Remaking Deadlock’s UI (Fan-Made)
Context
Deadlock by Valve Corporation is an in development third-person MOBA game.
At the time, the game was under a gentleman’s agreement not to distribute footage of it, so this mockup was shared internally between playtesters in the official Discord and the official Valve forums.
Valve has since lifted this agreement and is why it is now on my portfolio.
User Research
I started by asking players in the official Deadlock on what UI elements in the main menu needed improvement on. I gathered their responses and condensed them into a list of pain points and then created a player-centered problem statement from these pain points.
Default Profile State
Player-Centered Problem Statement
As a player, I want Deadlock’s UI to be more expressive and easily navigable so that my own engagement and flow-state carries over as I search for my next game.
Figma Project
Player Pain Points with the UI
Information not always necessary for the player was taking up too much of the screen's real estate.
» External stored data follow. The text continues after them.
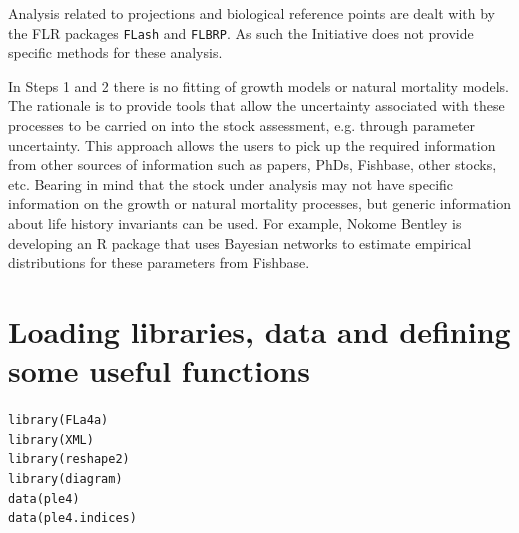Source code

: \documentclass[a4paper,english,10pt]{article}\usepackage[]{graphicx}\usepackage[]{color}
\makeatletter
\newcommand{\hlstd}[1]{\textcolor[rgb]{0,0,0}{#1}}%
\newcommand{\hlkwd}[1]{\textcolor[rgb]{0.361,0.506,0.596}{#1}}%
\newenvironment{kframe}{%
 \def\at@end@of@kframe{}%
 \ifinner\ifhmode%
  \def\at@end@of@kframe{\end{minipage}}%
  \begin{minipage}{\columnwidth}%
 \fi\fi%
 \def\FrameCommand##1{\hskip\@totalleftmargin \hskip-\fboxsep
 \colorbox{shadecolor}{##1}\hskip-\fboxsep
     \hskip-\linewidth \hskip-\@totalleftmargin \hskip\columnwidth}%
 \MakeFramed {\advance\hsize-\width
   \@totalleftmargin\z@ \linewidth\hsize
   \@setminipage}}%
 {\par\unskip\endMakeFramed%
 \at@end@of@kframe}
\newenvironment{knitrout}{}{} %
\newcommand{\pkg}[1]{{\texttt{#1}}}
\makeatother
\begin{document}
Analysis related to projections and biological reference points are dealt with by the FLR packages \pkg{FLash} and \pkg{FLBRP}. As such the Initiative does not provide specific methods for these analysis.

In Steps 1 and 2 there is no fitting of growth models or natural mortality models. The rationale is to provide tools that allow the uncertainty associated with these processes to be carried on into the stock assessment, e.g. through parameter uncertainty. This approach allows the users to pick up the required information from other sources of information such as papers, PhDs, Fishbase, other stocks, etc. Bearing in mind that the stock under analysis may not have specific information on the growth or natural mortality processes, but generic information about life history invariants can be used. For example, Nokome Bentley is developing an R package that uses Bayesian networks to estimate empirical distributions for these parameters from Fishbase.

\section{Loading libraries, data and defining some useful functions}




\begin{knitrout}
\color{fgcolor}\begin{kframe}
\begin{alltt}
\hlkwd{library}\hlstd{(FLa4a)}
\hlkwd{library}\hlstd{(XML)}
\hlkwd{library}\hlstd{(reshape2)}
\hlkwd{library}\hlstd{(diagram)}
\hlkwd{data}\hlstd{(ple4)}
\hlkwd{data}\hlstd{(ple4.indices)}
\end{alltt}
\end{kframe}
\end{knitrout}
\end{document}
The profile showed too much information and covered up too much of the screen for a simple hover state.
Profile's shape language did not feel cohesive with the rest of the UI.
The UI did not follow UI heuristics; settings were way under the quit button along with the volume settings.
The UI did not feel dynamic or expressive enough for how expressive and dynamic the gameplay was.
What I Changed
Made the Playtest Schedule only show if matchmaking was open or not. If hovered, it would show the exact playtest schedule dates and times.
If matchmaking was open, the UI would show how long matchmaking was open for.
If it wasn't open, the UI would show when matchmaking opened.
We simplified and streamlined the profile hover state; it now only shows the player's portrait and name. If the profile is hovered, it shows the player's most played hero.
Changed the Party Invite to take up less space.
Changed Placement of settings, exit game, and volume settings.
Added lots of new animations and hover states to make the UI more expressive and dynamic.
Hovered Profile State
Reflection
After sharing it in official community forums, the general sentiment was that people loved what I had made! There was a small critique about how I hid the exact playtest schedule due to the information being so important. I believe that the problem comes down to a lack of signifiers in that the matchmaking times UI afforded being hovered in the first place, and therefore, playtesters believed I just removed the information entirely. Either way, definitely some things to learn from.
To conclude, this passion project was so much fun! The unique opportunity to work with Valve’s actual assets from the game files was incredible. The most fun part for me was being able to look at someone else’s work and determine how best to evolve their original style.
I hope to do this work with other games that could use some tweaks!